Tips and Tricks Archive

Tips and Tricks

Current Archive

Beta 2 Archive

Want some helpful hints for getting the most out of the Microsoft Speech Application SDK? Check out the tips and tricks section.

Have other questions or comments? Join the discussion about the Microsoft Speech Application SDK. Visit our newsgroup at microsoft.public.netspeechsdk.

These tips and tricks are for the Beta 2 version of the Microsoft .NET Speech SDK


Q.How do you monitor how many times an exception is called in the PromptSelectFunction attribute?
A.

The PromptSelectFunction attribute has a default parameter called 'count,' which allows you to count how many times the PromptSelectFunction attribute is called. However, this parameter cannot be used for monitoring which exception PromptSelectFunction is getting. For example, what if you want to know how many times the NoReco exception is received, or the Silence exception is received?

Sample 2 in the Microsoft .NET Speech SDK Beta 2 shows how to monitor the exceptions received in the PromptSelectFunction using client-side ViewState variables, which allows the counter (RunSpeech.ClientViewState["nMumbleSilenceCount"]++;) for NoReco and Silence to be incremented dynamically as follows:

<SCRIPT>
{
  var sUnsure = "";
  var sSilence = "";
  var sPrompt = "";
  
  var sMain = "Please select Black or White.";
    
  if (lastCommandOrException == "NoReco"){
    RunSpeech.ClientViewState["nMumbleSilenceCount"]++;
	if (RunSpeech.ClientViewState["nMumbleSilenceCount"] == 1)
		sUnsure = "I'm sorry, I didn't understand that. ";
	else
		sUnsure = "I'm sorry, my fault again. ";
	
	sPrompt = sUnsure + sMain;
	
  } else if (lastCommandOrException == "Silence") {
    RunSpeech.ClientViewState["nMumbleSilenceCount"]++;
	if (RunSpeech.ClientViewState["nMumbleSilenceCount"] == 1)
		sSilence = "I'm sorry, I didn't hear you. ";
	else
		sSilence = "I'm sorry, my fault again. ";
  
    sPrompt = sSilence + sMain; 
  } else {
    RunSpeech.ClientViewState["nMumbleSilenceCount"]=0;
    sPrompt = sMain;
  }
 
  return(sPrompt);
}</SCRIPT>

The side effect of this approach is that the Prompt Editor could not validate the

RunSpeech.ClientViewState["nMumbleSilenceCount"]++;

The user must comment out this variable during the prompt validation process within the Prompt Editor. We are proposing an alternative approach to solve this problem:

1.

Create a QA control with speech index equal to 1, and name it QA1.

2.

In QA1, clientActivation function, we check the lastCommandOrException on NoReco and Silence.
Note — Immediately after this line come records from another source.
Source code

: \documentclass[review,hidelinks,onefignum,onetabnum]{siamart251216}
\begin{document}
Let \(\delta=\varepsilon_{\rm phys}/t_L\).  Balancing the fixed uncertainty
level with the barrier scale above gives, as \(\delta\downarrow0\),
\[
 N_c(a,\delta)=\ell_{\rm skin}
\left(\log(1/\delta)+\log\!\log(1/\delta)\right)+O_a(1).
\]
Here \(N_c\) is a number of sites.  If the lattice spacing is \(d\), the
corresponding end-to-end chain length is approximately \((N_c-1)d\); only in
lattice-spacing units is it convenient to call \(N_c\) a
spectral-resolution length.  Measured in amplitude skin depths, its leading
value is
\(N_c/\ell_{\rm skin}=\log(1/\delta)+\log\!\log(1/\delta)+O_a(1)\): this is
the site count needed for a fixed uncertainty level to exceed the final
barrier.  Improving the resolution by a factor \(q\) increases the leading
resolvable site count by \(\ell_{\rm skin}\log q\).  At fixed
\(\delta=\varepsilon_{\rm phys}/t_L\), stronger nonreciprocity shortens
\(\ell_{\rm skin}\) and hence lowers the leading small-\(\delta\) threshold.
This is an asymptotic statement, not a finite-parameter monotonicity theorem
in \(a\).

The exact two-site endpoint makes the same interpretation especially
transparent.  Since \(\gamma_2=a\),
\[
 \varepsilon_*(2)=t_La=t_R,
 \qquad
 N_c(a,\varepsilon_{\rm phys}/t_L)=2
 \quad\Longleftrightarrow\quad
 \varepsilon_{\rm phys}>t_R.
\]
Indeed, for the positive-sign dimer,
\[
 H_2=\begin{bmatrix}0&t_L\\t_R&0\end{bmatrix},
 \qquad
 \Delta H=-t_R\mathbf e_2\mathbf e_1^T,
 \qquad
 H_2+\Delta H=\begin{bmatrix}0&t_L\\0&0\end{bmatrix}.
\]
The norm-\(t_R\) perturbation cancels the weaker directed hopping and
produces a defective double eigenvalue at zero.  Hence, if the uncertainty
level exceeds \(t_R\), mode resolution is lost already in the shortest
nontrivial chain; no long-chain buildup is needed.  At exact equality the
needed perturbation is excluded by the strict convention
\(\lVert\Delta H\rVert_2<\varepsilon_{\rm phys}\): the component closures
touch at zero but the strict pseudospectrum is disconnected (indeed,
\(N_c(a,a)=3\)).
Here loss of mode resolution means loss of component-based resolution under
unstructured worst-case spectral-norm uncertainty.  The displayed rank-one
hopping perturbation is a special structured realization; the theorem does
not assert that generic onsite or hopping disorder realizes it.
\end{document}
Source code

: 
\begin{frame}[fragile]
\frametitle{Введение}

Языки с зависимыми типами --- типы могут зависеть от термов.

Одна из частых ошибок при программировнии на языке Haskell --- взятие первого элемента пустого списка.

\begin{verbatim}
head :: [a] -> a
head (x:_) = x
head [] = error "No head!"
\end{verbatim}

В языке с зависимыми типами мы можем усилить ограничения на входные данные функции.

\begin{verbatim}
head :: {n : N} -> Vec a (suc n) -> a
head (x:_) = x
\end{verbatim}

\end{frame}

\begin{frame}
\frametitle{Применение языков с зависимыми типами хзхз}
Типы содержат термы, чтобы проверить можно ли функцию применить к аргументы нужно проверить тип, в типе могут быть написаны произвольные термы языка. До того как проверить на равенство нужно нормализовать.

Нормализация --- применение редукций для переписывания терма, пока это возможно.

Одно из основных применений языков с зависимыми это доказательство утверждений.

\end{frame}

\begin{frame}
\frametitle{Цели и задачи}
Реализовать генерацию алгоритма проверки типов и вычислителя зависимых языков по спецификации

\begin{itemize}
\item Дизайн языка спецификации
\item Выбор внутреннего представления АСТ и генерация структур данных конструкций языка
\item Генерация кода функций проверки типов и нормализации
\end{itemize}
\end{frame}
For example, if the lastCommandOrException == "NoReco", we increment the counter (noRecoCount) for "NoReco" by 1.

3.

We need to provide QA1 with a prompt string such as "this is a fake prompt", since the Beta 2 SDK does not support an empty prompt string.

4.

In QA1, clientAcitvation function, we return false. Therefore the fake prompt for QA1 will not be played.

<script>
var silenceCount = 0;
var noRecoCount = 0;

function LastCommandOrException_Tracking()
{
	if (SpeechCommon.lastCommandOrException == "NoReco")
	{
		noRecoCount++;
	}
	else if (SpeechCommon.lastCommandOrException == "Silence")
	{
		silenceCount++;
	}
	return false;
}
</script>

5.

In the PromptSelectFunction attribute for other QA controls, we pass the exception counters for Silence (silenceCount) and NoReco (noRecoCount) into the Runtime variable column of the PromptSelectFunction. If we add the noRecoCount counter to Runtime variable first, a variable called "param1" will appear in the Parameter Name column. If we then add the silenceCount counter to the Runtime variable, another variable called "param2" will appear in the Parameter Name column. "param1" and "param2" are the variables for "noRecoCount" and "silenceCount", respectively. We can implement the PromptSelectFunction as follows:

{
 if (lastCommandOrException == "NoReco")
    {
        if (param1==3)
            return "transferring to operator";
        else
            return "I can not recognize anything";
    }
    else if (lastCommandOrException == "Silence")
    {
        if (param2 == 2)
            return "no data is coming through"
        else
            return param2;
    }
    else
    {
       
        return "where are you flying from? ";
    }
	return " ";
}
Q.I want my application to be able to speak U.S. telephone numbers in a recorded voice. When I just record the digits 0-9 and use them to construct the phone numbers, the resulting output sounds strange and artificial.
A.

Clearly you cannot record all possible telephone numbers and then pick a whole recording each time. However, you can produce much more natural output by recording the digits in each of the contexts that they will appear in the final phone number. For example, take the phone number:

203 535 3245

Each of the examples of the digit 3 sounds very different because of their position in the phone number. People normally read phone numbers with a rising intonation for the first block, a relatively flat intonation during the second and a falling intonation during the final block.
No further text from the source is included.